Work to be completed: Report the lines of the data below that contain the string "subfigure".

START Record excerpts

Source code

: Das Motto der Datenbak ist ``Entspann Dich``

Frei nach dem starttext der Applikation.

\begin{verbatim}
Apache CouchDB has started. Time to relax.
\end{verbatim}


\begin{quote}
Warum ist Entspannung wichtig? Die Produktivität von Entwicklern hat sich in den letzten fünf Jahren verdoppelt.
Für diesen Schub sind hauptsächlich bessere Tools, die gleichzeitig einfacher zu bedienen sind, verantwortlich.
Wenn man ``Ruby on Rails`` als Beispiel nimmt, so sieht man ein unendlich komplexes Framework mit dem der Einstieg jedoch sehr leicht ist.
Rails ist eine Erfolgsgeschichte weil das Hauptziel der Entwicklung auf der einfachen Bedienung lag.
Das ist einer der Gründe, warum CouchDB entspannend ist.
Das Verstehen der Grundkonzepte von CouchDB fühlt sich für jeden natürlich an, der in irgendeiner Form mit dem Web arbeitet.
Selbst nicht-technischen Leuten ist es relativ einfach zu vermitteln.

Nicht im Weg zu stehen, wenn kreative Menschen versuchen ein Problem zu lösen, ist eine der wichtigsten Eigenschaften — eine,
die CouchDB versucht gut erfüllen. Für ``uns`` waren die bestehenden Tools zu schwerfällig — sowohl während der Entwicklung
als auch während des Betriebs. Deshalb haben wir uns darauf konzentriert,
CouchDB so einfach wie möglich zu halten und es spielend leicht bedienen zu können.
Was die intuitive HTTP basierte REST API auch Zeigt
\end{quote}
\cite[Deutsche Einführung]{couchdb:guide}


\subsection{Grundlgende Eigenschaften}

END Record excerpts
START Record excerpts

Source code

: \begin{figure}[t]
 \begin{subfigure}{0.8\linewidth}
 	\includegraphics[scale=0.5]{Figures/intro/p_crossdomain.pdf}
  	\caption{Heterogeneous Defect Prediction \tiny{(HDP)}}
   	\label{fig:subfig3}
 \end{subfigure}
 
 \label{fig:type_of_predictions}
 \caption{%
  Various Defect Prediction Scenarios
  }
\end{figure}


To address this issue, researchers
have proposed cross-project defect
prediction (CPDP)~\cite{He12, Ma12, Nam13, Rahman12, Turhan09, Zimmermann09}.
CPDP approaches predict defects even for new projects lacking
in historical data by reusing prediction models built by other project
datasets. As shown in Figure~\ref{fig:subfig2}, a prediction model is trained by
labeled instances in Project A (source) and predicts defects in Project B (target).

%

END Record excerpts

Solution to this problem:
 \begin{subfigure}{0.8\linewidth}
 \end{subfigure}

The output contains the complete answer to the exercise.